Task to complete. Count every line below containing "docx"; state the number only.

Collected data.
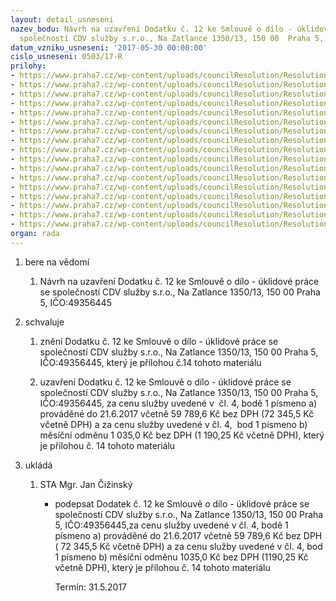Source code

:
 ```yaml
---
layout: detail_usneseni
nazev_bodu: Návrh na uzavření Dodatku č. 12 ke Smlouvě o dílo - úklidové práce se
  společností CDV služby s.r.o., Na Zatlance 1350/13, 150 00  Praha 5, IČO:49356445
datum_vzniku_usneseni: '2017-05-30 00:00:00'
cislo_usneseni: 0503/17-R
prilohy:
- https://www.praha7.cz/wp-content/uploads/councilResolution/Resolutions/29056/export/Dodatekc12CDV~206920.docx
- https://www.praha7.cz/wp-content/uploads/councilResolution/Resolutions/29056/export/CDV_smlouva~206919.pdf
- https://www.praha7.cz/wp-content/uploads/councilResolution/Resolutions/29056/export/dodatek_1_CDV~206918.pdf
- https://www.praha7.cz/wp-content/uploads/councilResolution/Resolutions/29056/export/CDVdodatekc2~206917.pdf
- https://www.praha7.cz/wp-content/uploads/councilResolution/Resolutions/29056/export/CDVdodatekc3~206916.pdf
- https://www.praha7.cz/wp-content/uploads/councilResolution/Resolutions/29056/export/CDVdodatekc4~206915.pdf
- https://www.praha7.cz/wp-content/uploads/councilResolution/Resolutions/29056/export/CDVdodatekc5~206914.pdf
- https://www.praha7.cz/wp-content/uploads/councilResolution/Resolutions/29056/export/CDVdodatekc6~206913.pdf
- https://www.praha7.cz/wp-content/uploads/councilResolution/Resolutions/29056/export/CDVdodatekc7~206912.pdf
- https://www.praha7.cz/wp-content/uploads/councilResolution/Resolutions/29056/export/Dodatek_8_CDV~206911.pdf
- https://www.praha7.cz/wp-content/uploads/councilResolution/Resolutions/29056/export/CDVdodatekc9~206910.pdf
- https://www.praha7.cz/wp-content/uploads/councilResolution/Resolutions/29056/export/CDVdodatekc10~206909.pdf
- https://www.praha7.cz/wp-content/uploads/councilResolution/Resolutions/29056/export/CDVdodatekc11~206908.pdf
- https://www.praha7.cz/wp-content/uploads/councilResolution/Resolutions/29056/export/CDV_12~206906.xlsx
- https://www.praha7.cz/wp-content/uploads/councilResolution/Resolutions/29056/export/vypisCDV~206905.pdf
- https://www.praha7.cz/wp-content/uploads/councilResolution/Resolutions/29056/export/CDV_DPH~206904.docx
- https://www.praha7.cz/wp-content/uploads/councilResolution/Resolutions/29056/export/export~295977.pdf
organ: rada
---
```

<ol id="urzList" class="urzList_view"><li id="" class="urzClass1"><span name="1">bere na vědomí</span><ol class="urzOlClass"><li style="text-align: left;" id="" class="urzClass2"><span><p>Návrh na uzavření Dodatku č. 12 ke Smlouvě o dílo - úklidové práce se společností CDV služby s.r.o., Na Zatlance 1350/13, 150 00 Praha 5, IČO:49356445</p></span></li></ol></li><li id="" class="urzClass1"><span name="24">schvaluje</span><ol class="urzOlClass"><li style="text-align: left;" id="" class="urzClass2"><span><p>znění Dodatku č. 12 ke Smlouvě o dílo - úklidové práce se společností CDV služby s.r.o., Na Zatlance 1350/13, 150 00 Praha 5, IČO:49356445, který je přílohou č.14 tohoto materiálu</p></span></li><li style="text-align: left;" id="" class="urzClass2"><span><p>uzavření Dodatku č. 12 ke Smlouvě o dílo - úklidové práce se společností CDV služby s.r.o., Na Zatlance 1350/13, 150 00 Praha 5, IČO:49356445, za cenu služby uvedené v&nbsp; čl. 4, bodě 1 písmeno a)&nbsp; prováděné do 21.6.2017 včetně 59 789,6 Kč bez DPH (72 345,5 Kč&nbsp; včetně DPH) a za cenu služby uvedené v čl. 4,&nbsp; bod 1 písmeno b) měsíční odměnu 1 035,0 Kč bez DPH (1 190,25 Kč včetně DPH), který je přílohou č. 14 tohoto materiálu</p></span></li></ol></li><li class="urzClass1" id="urzUkoly"><span name="1">ukládá</span><ol class="urzOlClass"><li class="urzClass2"><span><p>STA Mgr. Jan Čižinský</p></span><ul class="urzUlClass"><li class="urzClass3"><span><p>podepsat Dodatek č. 12 ke Smlouvě o dílo - úklidové práce se společností CDV služby s.r.o., Na Zatlance 1350/13, 150 00 Praha 5, IČO:49356445,za cenu služby uvedené v  čl. 4, bodě 1 písmeno a)  prováděné do 21.6.2017 včetně 59 789,6 Kč bez DPH ( 72 345,5 Kč včetně DPH) a za cenu služby uvedené v čl. 4,  bod 1 písmeno b) měsíční odměnu 1035,0 Kč bez DPH (1190,25 Kč včetně DPH), který je přílohou č. 14 tohoto materiálu</p></span><span class="urzUkolTermin">  Termín:&nbsp;31.5.2017</span></li></ul></li></ol></li></ol>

Written response. 2